Could you repeat every record below exactly as written?

Saved data entries

================

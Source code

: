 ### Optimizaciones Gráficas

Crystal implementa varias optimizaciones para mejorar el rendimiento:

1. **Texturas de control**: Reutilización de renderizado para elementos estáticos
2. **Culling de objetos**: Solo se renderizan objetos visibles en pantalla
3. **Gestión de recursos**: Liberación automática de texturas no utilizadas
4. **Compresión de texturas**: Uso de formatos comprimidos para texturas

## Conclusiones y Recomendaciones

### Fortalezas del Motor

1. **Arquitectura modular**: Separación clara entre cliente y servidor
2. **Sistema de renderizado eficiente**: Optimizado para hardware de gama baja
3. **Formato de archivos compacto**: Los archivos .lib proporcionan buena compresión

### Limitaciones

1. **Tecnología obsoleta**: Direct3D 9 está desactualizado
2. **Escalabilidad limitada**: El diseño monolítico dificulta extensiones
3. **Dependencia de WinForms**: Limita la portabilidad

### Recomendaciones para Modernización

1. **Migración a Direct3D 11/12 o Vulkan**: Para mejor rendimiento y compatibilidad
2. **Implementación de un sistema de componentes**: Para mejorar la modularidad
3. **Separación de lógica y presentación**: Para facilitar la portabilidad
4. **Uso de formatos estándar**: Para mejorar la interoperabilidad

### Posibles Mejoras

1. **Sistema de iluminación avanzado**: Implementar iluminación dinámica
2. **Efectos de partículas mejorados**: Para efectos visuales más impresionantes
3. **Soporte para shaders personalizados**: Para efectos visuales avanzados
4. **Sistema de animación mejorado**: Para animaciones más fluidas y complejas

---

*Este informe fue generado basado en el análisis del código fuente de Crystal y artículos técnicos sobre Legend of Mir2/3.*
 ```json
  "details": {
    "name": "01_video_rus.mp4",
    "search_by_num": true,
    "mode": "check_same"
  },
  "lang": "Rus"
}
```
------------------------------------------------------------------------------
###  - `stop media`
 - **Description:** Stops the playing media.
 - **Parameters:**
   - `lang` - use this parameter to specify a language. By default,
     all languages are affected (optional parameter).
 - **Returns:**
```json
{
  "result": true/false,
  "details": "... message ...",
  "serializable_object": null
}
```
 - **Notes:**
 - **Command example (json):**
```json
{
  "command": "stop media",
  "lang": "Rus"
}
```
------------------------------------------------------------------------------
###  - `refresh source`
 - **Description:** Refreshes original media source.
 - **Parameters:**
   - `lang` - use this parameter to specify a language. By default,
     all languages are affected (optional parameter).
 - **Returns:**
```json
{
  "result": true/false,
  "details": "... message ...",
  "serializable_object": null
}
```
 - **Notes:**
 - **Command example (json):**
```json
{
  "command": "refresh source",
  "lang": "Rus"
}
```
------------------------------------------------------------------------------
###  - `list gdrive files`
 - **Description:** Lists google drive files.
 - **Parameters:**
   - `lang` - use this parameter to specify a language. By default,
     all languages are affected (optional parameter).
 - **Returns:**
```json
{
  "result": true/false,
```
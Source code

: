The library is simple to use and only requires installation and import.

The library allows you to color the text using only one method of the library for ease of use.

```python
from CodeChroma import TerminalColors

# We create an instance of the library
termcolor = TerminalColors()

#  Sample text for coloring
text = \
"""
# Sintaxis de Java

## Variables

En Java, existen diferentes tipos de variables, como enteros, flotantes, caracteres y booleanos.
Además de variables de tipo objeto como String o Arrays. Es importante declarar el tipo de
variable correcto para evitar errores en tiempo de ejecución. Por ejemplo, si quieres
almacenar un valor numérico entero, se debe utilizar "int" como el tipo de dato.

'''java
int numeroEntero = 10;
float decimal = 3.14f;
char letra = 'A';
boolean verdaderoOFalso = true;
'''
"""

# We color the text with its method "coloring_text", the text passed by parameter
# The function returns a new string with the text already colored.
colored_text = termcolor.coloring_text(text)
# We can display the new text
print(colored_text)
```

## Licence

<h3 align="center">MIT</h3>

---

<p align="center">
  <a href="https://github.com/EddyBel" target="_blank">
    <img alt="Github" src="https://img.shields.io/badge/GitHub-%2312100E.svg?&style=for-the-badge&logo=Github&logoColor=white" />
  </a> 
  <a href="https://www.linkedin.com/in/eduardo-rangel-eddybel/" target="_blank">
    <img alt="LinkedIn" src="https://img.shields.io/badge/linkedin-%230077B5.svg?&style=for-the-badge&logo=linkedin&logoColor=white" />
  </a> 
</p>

================

Answer section ▸
Source code

: ### Optimizaciones Gráficas

Crystal implementa varias optimizaciones para mejorar el rendimiento:

1. **Texturas de control**: Reutilización de renderizado para elementos estáticos
2. **Culling de objetos**: Solo se renderizan objetos visibles en pantalla
3. **Gestión de recursos**: Liberación automática de texturas no utilizadas
4. **Compresión de texturas**: Uso de formatos comprimidos para texturas

## Conclusiones y Recomendaciones

### Fortalezas del Motor

1. **Arquitectura modular**: Separación clara entre cliente y servidor
2. **Sistema de renderizado eficiente**: Optimizado para hardware de gama baja
3. **Formato de archivos compacto**: Los archivos .lib proporcionan buena compresión

### Limitaciones

1. **Tecnología obsoleta**: Direct3D 9 está desactualizado
2. **Escalabilidad limitada**: El diseño monolítico dificulta extensiones
3. **Dependencia de WinForms**: Limita la portabilidad

### Recomendaciones para Modernización

1. **Migración a Direct3D 11/12 o Vulkan**: Para mejor rendimiento y compatibilidad
2. **Implementación de un sistema de componentes**: Para mejorar la modularidad
3. **Separación de lógica y presentación**: Para facilitar la portabilidad
4. **Uso de formatos estándar**: Para mejorar la interoperabilidad

### Posibles Mejoras

1. **Sistema de iluminación avanzado**: Implementar iluminación dinámica
2. **Efectos de partículas mejorados**: Para efectos visuales más impresionantes
3. **Soporte para shaders personalizados**: Para efectos visuales avanzados
4. **Sistema de animación mejorado**: Para animaciones más fluidas y complejas

---

*Este informe fue generado basado en el análisis del código fuente de Crystal y artículos técnicos sobre Legend of Mir2/3.*
 ```json
  "details": {
    "name": "01_video_rus.mp4",
    "search_by_num": true,
    "mode": "check_same"
  },
  "lang": "Rus"
}
```
------------------------------------------------------------------------------
###  - `stop media`
 - **Description:** Stops the playing media.
 - **Parameters:**
   - `lang` - use this parameter to specify a language. By default,
     all languages are affected (optional parameter).
 - **Returns:**
```json
{
  "result": true/false,
  "details": "... message ...",
  "serializable_object": null
}
```
 - **Notes:**
 - **Command example (json):**
```json
{
  "command": "stop media",
  "lang": "Rus"
}
```
------------------------------------------------------------------------------
###  - `refresh source`
 - **Description:** Refreshes original media source.
 - **Parameters:**
   - `lang` - use this parameter to specify a language. By default,
     all languages are affected (optional parameter).
 - **Returns:**
```json
{
  "result": true/false,
  "details": "... message ...",
  "serializable_object": null
}
```
 - **Notes:**
 - **Command example (json):**
```json
{
  "command": "refresh source",
  "lang": "Rus"
}
```
------------------------------------------------------------------------------
###  - `list gdrive files`
 - **Description:** Lists google drive files.
 - **Parameters:**
   - `lang` - use this parameter to specify a language. By default,
     all languages are affected (optional parameter).
 - **Returns:**
```json
{
  "result": true/false,
```
Source code

:The library is simple to use and only requires installation and import.

The library allows you to color the text using only one method of the library for ease of use.

```python
from CodeChroma import TerminalColors

# We create an instance of the library
termcolor = TerminalColors()

#  Sample text for coloring
text = \
"""
# Sintaxis de Java

## Variables

En Java, existen diferentes tipos de variables, como enteros, flotantes, caracteres y booleanos.
Además de variables de tipo objeto como String o Arrays. Es importante declarar el tipo de
variable correcto para evitar errores en tiempo de ejecución. Por ejemplo, si quieres
almacenar un valor numérico entero, se debe utilizar "int" como el tipo de dato.

'''java
int numeroEntero = 10;
float decimal = 3.14f;
char letra = 'A';
boolean verdaderoOFalso = true;
'''
"""

# We color the text with its method "coloring_text", the text passed by parameter
# The function returns a new string with the text already colored.
colored_text = termcolor.coloring_text(text)
# We can display the new text
print(colored_text)
```

## Licence

<h3 align="center">MIT</h3>

---

<p align="center">
  <a href="https://github.com/EddyBel" target="_blank">
    <img alt="Github" src="https://img.shields.io/badge/GitHub-%2312100E.svg?&style=for-the-badge&logo=Github&logoColor=white" />
  </a> 
  <a href="https://www.linkedin.com/in/eduardo-rangel-eddybel/" target="_blank">
    <img alt="LinkedIn" src="https://img.shields.io/badge/linkedin-%230077B5.svg?&style=for-the-badge&logo=linkedin&logoColor=white" />
  </a> 
</p>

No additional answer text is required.